_Your goal_. Could you restate the entries below word for word?

(Records excerpted from a collection)
:::::

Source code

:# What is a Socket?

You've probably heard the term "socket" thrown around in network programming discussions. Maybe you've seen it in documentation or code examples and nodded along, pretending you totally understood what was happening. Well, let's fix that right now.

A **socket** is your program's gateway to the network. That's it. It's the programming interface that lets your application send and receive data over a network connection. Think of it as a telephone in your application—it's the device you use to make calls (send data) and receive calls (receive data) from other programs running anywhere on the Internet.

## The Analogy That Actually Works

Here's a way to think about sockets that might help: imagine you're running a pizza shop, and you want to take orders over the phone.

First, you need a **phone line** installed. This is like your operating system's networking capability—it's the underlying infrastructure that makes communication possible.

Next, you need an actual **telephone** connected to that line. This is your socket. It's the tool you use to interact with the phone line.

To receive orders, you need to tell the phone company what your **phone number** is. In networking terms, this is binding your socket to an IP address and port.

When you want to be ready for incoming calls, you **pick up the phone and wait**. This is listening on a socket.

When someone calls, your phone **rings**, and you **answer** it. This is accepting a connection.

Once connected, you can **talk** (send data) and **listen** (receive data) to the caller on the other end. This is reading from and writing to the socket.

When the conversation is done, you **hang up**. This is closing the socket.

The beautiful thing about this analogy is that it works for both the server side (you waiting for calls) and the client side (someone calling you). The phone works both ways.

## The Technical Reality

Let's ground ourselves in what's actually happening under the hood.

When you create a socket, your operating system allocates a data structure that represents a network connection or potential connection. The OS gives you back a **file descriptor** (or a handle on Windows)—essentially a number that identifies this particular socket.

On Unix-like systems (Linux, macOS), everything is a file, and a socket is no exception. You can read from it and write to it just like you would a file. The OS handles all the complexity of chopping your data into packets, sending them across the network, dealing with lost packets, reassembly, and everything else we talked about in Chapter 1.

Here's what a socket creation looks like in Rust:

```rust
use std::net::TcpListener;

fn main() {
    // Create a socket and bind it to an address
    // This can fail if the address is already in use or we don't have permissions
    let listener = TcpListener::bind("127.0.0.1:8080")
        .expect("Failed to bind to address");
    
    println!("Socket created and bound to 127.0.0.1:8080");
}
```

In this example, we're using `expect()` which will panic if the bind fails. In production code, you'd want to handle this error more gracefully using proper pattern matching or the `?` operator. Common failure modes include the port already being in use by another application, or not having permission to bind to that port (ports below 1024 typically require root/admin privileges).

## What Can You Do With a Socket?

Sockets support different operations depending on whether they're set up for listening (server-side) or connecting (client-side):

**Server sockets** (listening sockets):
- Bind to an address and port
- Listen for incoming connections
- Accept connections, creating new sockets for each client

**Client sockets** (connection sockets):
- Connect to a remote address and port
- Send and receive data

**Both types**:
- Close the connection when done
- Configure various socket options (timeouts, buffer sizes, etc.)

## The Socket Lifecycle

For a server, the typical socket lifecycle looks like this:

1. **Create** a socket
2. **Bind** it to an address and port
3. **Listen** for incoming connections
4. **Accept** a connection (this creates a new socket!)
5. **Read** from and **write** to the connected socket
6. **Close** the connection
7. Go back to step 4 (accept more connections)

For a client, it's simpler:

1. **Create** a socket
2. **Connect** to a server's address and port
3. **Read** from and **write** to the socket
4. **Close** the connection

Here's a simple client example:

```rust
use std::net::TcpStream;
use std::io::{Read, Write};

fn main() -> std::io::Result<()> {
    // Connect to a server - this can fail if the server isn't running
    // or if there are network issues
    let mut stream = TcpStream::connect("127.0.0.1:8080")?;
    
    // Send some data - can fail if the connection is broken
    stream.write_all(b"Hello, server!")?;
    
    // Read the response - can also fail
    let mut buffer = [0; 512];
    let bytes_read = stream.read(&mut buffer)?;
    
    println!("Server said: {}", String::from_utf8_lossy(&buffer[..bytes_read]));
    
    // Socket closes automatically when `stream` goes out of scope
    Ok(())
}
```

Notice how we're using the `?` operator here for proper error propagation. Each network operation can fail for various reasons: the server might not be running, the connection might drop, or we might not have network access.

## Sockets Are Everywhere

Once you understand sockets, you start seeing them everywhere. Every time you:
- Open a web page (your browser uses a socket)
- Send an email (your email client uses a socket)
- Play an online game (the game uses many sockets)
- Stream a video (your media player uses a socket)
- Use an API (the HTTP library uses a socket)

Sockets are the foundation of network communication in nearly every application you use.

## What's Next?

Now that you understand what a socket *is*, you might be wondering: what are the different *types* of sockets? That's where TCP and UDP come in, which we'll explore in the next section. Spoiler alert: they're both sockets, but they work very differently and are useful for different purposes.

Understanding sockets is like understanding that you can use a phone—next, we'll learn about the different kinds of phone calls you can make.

:::::

_Answer to this task_.
Source code

:# What is a Socket?

You've probably heard the term "socket" thrown around in network programming discussions. Maybe you've seen it in documentation or code examples and nodded along, pretending you totally understood what was happening. Well, let's fix that right now.

A **socket** is your program's gateway to the network. That's it. It's the programming interface that lets your application send and receive data over a network connection. Think of it as a telephone in your application—it's the device you use to make calls (send data) and receive calls (receive data) from other programs running anywhere on the Internet.

## The Analogy That Actually Works

Here's a way to think about sockets that might help: imagine you're running a pizza shop, and you want to take orders over the phone.

First, you need a **phone line** installed. This is like your operating system's networking capability—it's the underlying infrastructure that makes communication possible.

Next, you need an actual **telephone** connected to that line. This is your socket. It's the tool you use to interact with the phone line.

To receive orders, you need to tell the phone company what your **phone number** is. In networking terms, this is binding your socket to an IP address and port.

When you want to be ready for incoming calls, you **pick up the phone and wait**. This is listening on a socket.

When someone calls, your phone **rings**, and you **answer** it. This is accepting a connection.

Once connected, you can **talk** (send data) and **listen** (receive data) to the caller on the other end. This is reading from and writing to the socket.

When the conversation is done, you **hang up**. This is closing the socket.

The beautiful thing about this analogy is that it works for both the server side (you waiting for calls) and the client side (someone calling you). The phone works both ways.

## The Technical Reality

Let's ground ourselves in what's actually happening under the hood.

When you create a socket, your operating system allocates a data structure that represents a network connection or potential connection. The OS gives you back a **file descriptor** (or a handle on Windows)—essentially a number that identifies this particular socket.

On Unix-like systems (Linux, macOS), everything is a file, and a socket is no exception. You can read from it and write to it just like you would a file. The OS handles all the complexity of chopping your data into packets, sending them across the network, dealing with lost packets, reassembly, and everything else we talked about in Chapter 1.

Here's what a socket creation looks like in Rust:

```rust
use std::net::TcpListener;

fn main() {
    // Create a socket and bind it to an address
    // This can fail if the address is already in use or we don't have permissions
    let listener = TcpListener::bind("127.0.0.1:8080")
        .expect("Failed to bind to address");
    
    println!("Socket created and bound to 127.0.0.1:8080");
}
```

In this example, we're using `expect()` which will panic if the bind fails. In production code, you'd want to handle this error more gracefully using proper pattern matching or the `?` operator. Common failure modes include the port already being in use by another application, or not having permission to bind to that port (ports below 1024 typically require root/admin privileges).

## What Can You Do With a Socket?

Sockets support different operations depending on whether they're set up for listening (server-side) or connecting (client-side):

**Server sockets** (listening sockets):
- Bind to an address and port
- Listen for incoming connections
- Accept connections, creating new sockets for each client

**Client sockets** (connection sockets):
- Connect to a remote address and port
- Send and receive data

**Both types**:
- Close the connection when done
- Configure various socket options (timeouts, buffer sizes, etc.)

## The Socket Lifecycle

For a server, the typical socket lifecycle looks like this:

1. **Create** a socket
2. **Bind** it to an address and port
3. **Listen** for incoming connections
4. **Accept** a connection (this creates a new socket!)
5. **Read** from and **write** to the connected socket
6. **Close** the connection
7. Go back to step 4 (accept more connections)

For a client, it's simpler:

1. **Create** a socket
2. **Connect** to a server's address and port
3. **Read** from and **write** to the socket
4. **Close** the connection

Here's a simple client example:

```rust
use std::net::TcpStream;
use std::io::{Read, Write};

fn main() -> std::io::Result<()> {
    // Connect to a server - this can fail if the server isn't running
    // or if there are network issues
    let mut stream = TcpStream::connect("127.0.0.1:8080")?;
    
    // Send some data - can fail if the connection is broken
    stream.write_all(b"Hello, server!")?;
    
    // Read the response - can also fail
    let mut buffer = [0; 512];
    let bytes_read = stream.read(&mut buffer)?;
    
    println!("Server said: {}", String::from_utf8_lossy(&buffer[..bytes_read]));
    
    // Socket closes automatically when `stream` goes out of scope
    Ok(())
}
```

Notice how we're using the `?` operator here for proper error propagation. Each network operation can fail for various reasons: the server might not be running, the connection might drop, or we might not have network access.

## Sockets Are Everywhere

Once you understand sockets, you start seeing them everywhere. Every time you:
- Open a web page (your browser uses a socket)
- Send an email (your email client uses a socket)
- Play an online game (the game uses many sockets)
- Stream a video (your media player uses a socket)
- Use an API (the HTTP library uses a socket)

Sockets are the foundation of network communication in nearly every application you use.

## What's Next?

Now that you understand what a socket *is*, you might be wondering: what are the different *types* of sockets? That's where TCP and UDP come in, which we'll explore in the next section. Spoiler alert: they're both sockets, but they work very differently and are useful for different purposes.

Understanding sockets is like understanding that you can use a phone—next, we'll learn about the different kinds of phone calls you can make.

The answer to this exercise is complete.